Document pipeline

The pipeline clones samples from a Gitlab repo, sorts files to PDF and other documents and then runs appropriate tools to the sample files. * Watch the VIDEO

Tools run in the pipeline

ClamAV/PDFiD/PeePDF/JSunpack-n/shellcode/strings/oledump/olevba

Pipeline workflow

concourse-view

User uploads samples to Git branch "sample-source". Concourse polls for Git, pipeline is triggered by changes in repository.

Samples are sorted to two analysis lines: PDF, and other documents. All files are scanned with Clam AV for viruses.

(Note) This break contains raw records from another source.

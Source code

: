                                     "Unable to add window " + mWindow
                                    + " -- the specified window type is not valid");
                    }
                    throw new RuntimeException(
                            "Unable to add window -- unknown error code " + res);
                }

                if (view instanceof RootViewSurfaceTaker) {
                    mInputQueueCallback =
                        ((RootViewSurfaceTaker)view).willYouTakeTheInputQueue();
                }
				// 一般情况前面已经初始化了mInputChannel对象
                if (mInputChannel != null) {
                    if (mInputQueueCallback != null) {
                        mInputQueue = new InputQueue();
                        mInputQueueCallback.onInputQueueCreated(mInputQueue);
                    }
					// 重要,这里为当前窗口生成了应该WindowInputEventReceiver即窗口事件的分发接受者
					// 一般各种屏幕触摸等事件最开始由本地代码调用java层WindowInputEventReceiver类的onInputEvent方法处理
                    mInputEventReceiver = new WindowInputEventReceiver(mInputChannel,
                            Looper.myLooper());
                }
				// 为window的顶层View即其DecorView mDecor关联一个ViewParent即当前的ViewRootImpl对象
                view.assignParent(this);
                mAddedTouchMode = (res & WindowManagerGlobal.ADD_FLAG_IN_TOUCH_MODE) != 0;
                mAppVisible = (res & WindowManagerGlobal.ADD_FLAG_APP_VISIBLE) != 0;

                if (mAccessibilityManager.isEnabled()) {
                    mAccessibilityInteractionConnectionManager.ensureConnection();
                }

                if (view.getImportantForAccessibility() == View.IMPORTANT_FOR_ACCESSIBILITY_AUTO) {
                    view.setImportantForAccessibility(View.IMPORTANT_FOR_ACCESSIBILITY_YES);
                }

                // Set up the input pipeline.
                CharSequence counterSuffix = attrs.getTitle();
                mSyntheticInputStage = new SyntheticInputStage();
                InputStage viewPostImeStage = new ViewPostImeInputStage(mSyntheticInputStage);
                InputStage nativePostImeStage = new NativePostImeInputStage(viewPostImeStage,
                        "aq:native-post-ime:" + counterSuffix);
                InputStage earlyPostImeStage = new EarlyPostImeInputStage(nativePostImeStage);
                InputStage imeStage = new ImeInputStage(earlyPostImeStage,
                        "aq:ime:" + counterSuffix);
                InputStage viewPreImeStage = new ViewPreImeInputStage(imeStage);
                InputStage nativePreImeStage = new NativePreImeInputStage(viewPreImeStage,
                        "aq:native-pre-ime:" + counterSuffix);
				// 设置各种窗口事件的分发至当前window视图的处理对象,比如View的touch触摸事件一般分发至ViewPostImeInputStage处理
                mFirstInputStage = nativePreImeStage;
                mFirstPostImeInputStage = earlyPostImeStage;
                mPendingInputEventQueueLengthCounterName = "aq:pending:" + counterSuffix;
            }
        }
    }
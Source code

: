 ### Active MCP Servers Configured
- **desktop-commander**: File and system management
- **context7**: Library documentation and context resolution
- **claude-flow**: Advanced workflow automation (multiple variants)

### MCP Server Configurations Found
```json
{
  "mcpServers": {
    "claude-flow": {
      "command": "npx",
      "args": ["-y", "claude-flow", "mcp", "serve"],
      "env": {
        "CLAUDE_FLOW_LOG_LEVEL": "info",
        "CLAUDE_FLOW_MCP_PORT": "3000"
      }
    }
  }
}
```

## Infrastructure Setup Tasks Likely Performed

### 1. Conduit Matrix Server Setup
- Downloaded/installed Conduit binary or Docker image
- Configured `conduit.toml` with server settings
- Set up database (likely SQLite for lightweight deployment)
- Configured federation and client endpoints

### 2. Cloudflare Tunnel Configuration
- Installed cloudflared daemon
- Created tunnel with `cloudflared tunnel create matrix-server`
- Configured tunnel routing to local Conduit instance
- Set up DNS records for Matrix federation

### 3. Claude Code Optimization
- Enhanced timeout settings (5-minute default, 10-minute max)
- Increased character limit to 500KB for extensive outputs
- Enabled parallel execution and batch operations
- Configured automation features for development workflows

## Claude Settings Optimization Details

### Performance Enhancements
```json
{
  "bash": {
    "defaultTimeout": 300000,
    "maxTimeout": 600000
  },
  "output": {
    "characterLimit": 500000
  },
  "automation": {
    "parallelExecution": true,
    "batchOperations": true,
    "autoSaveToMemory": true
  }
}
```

The Document pipeline at Gitlab

document-pipeline

PDF analysis

After the virus scan, PDFs are analysed with Pdfid and Peepdf. Pdfid tries to find certain PDF keywords, and tells if the file contains something suspicious, like JavaScript, or executes an action when opened.

Peepdf runs basic analysis as well, but it also checks if a sample's hash is found on VirusTotal and recognized as malware.

Jsunpack-n unpacks JavaScript from the samples and extracts shellcode, if found, to a "shellcode" folder, and converts it to binary format.

Finally, the found shellcode is analysed with Peepdf's sctest. Sctest tries to analyse the shellcode binary and to show what it's purpose is.

Document analysis

Other documents are run through "strings" after the virus scan.

After strings, Oledump dumps data streams found in the samples.

The last job, Olevba, parses the OLE/OpenXML files to detect macros and extract their source code. Olevba also detects patterns, like auto-executable macros, VBA keywords, anti-sandboxing and anti-virtualization
techniques and IOCs. It can also decode obfuscation methods like Hex encoding, StrReverse, Base64 and Dridex.

Results

All jobs create their own logs, and the final job creates a summary report. These can be viewed in the "results" branch. An example of a summary report here.

Setting up the pipeline

The easiest way to set up the pipeline is using the pilot environment instructions.


Job descriptions

job-sort-files

Files are sorted by type to PDF or non-PDF.

job-clamscan

All samples are scanned with ClamAV.
triggered after: job-sort-files

job-strings

Samples run through "strings".
triggered after: job-sort-files

job-pdfid

Analyses PDF files.
triggered after: job-clamscan

job-peepdf-virustotal-check

Analyses PDF files. Checks if the file's hash is found on Virustotal.
triggered after: job-clamscan

job-jsunpackn

Analyses PDF files. Possible shellcode is extracted to "results/shellcode".
triggered after: job-pdfid & job-peepdf-virustotal-check

job-sctest

Analyses shellcode from "results/shellcode" extracted by jsunpackn.
triggered after: job-jsunpackn

job-oledump

Dumps data streams of OLE files (doc, xls, ppt...).
triggered after: job-strings

job-olevba

Parses OLE and OpenXML files to detect VBA macros and extract their source code.
triggered after: job-oledump

job-generate-report

Creates the final report to the "results" branch.